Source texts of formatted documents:

*** Begin section ***

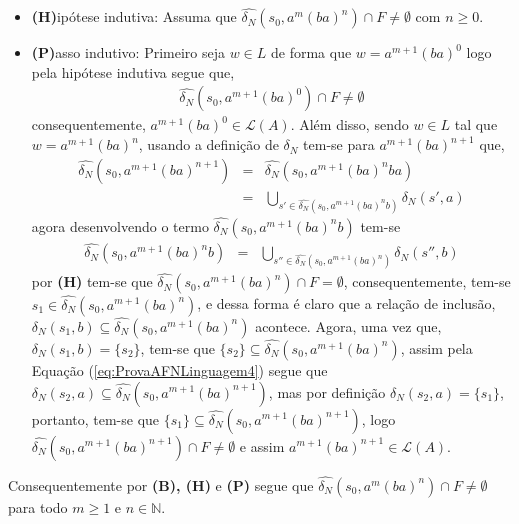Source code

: \begin{prova}
\begin{itemize}
		\item[ ] \textbf{(H)}ipótese indutiva: Assuma que $\widehat{\delta_N}(s_0, a^m(ba)^n)  \cap F \neq \emptyset$ com $n \geq 0$.
		\item[ ] \textbf{(P)}asso indutivo: Primeiro seja $w \in L$ de forma que $w = a^{m+1}(ba)^0$ logo pela hipótese indutiva segue que,
		\begin{eqnarray*}
			\widehat{\delta_N}(s_0, a^{m+1}(ba)^0) \cap F \neq \emptyset
		\end{eqnarray*}
		consequentemente, $a^{m+1}(ba)^0 \in \mathcal{L}(A)$. Além disso, sendo $w \in L$ tal que $w = a^{m+1}(ba)^n$, usando a  definição de $\widehat{\delta_N}$ tem-se para $a^{m+1}(ba)^{n+1}$ que, 
		\begin{eqnarray}\label{eq:ProvaAFNLinguagem4}
			\widehat{\delta_N}(s_0, a^{m+1}(ba)^{n+1}) & = & \widehat{\delta_N}(s_0, a^{m+1}(ba)^{n}ba)\nonumber\\
			& = & \bigcup_{s' \in \widehat{\delta_N}(s_0, a^{m+1}(ba)^{n}b)} \delta_N(s', a)
		\end{eqnarray}
		agora desenvolvendo o termo $\widehat{\delta_N}(s_0, a^{m+1}(ba)^{n}b)$ tem-se
		\begin{eqnarray*}
			\widehat{\delta_N}(s_0, a^{m+1}(ba)^{n}b) & = & \bigcup_{s'' \in \widehat{\delta_N}(s_0, a^{m+1}(ba)^{n})} \delta_N(s'', b)
		\end{eqnarray*}
		por \textbf{(H)} tem-se que $\widehat{\delta_N}(s_0, a^{m+1}(ba)^{n}) \cap F = \emptyset$, consequentemente, tem-se $s_1 \in \widehat{\delta_N}(s_0, a^{m+1}(ba)^{n})$, e dessa forma é claro que a relação de inclusão, $\delta_N(s_1, b) \subseteq \widehat{\delta_N}(s_0, a^{m+1}(ba)^{n})$ acontece. Agora, uma vez que, $\delta_N(s_1, b) = \{s_2\}$, tem-se que $\{s_2\} \subseteq \widehat{\delta_N}(s_0, a^{m+1}(ba)^{n})$, assim pela Equação (\ref{eq:ProvaAFNLinguagem4}) segue que $\delta_N(s_2, a) \subseteq \widehat{\delta_N}(s_0, a^{m+1}(ba)^{n+1})$, mas por definição $\delta_N(s_2, a) = \{s_1\}$, portanto, tem-se que $\{s_1\} \subseteq \widehat{\delta_N}(s_0, a^{m+1}(ba)^{n+1})$, logo $\widehat{\delta_N}(s_0, a^{m+1}(ba)^{n+1}) \cap F \neq \emptyset$ e assim $a^{m+1}(ba)^{n+1} \in \mathcal{L}(A)$.
	\end{itemize}
	Consequentemente por \textbf{(B), (H)} e \textbf{(P)} segue que $\widehat{\delta_N}(s_0, a^{m}(ba)^{n}) \cap F \neq \emptyset$ para todo $m \geq 1$ e $n \in \mathbb{N}$.


\end{prova}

*** End section ***

The result should be every line that contains "para", copied from the entries.

● Written answer
		consequentemente, $a^{m+1}(ba)^0 \in \mathcal{L}(A)$. Além disso, sendo $w \in L$ tal que $w = a^{m+1}(ba)^n$, usando a  definição de $\widehat{\delta_N}$ tem-se para $a^{m+1}(ba)^{n+1}$ que, 
	Consequentemente por \textbf{(B), (H)} e \textbf{(P)} segue que $\widehat{\delta_N}(s_0, a^{m}(ba)^{n}) \cap F \neq \emptyset$ para todo $m \geq 1$ e $n \in \mathbb{N}$.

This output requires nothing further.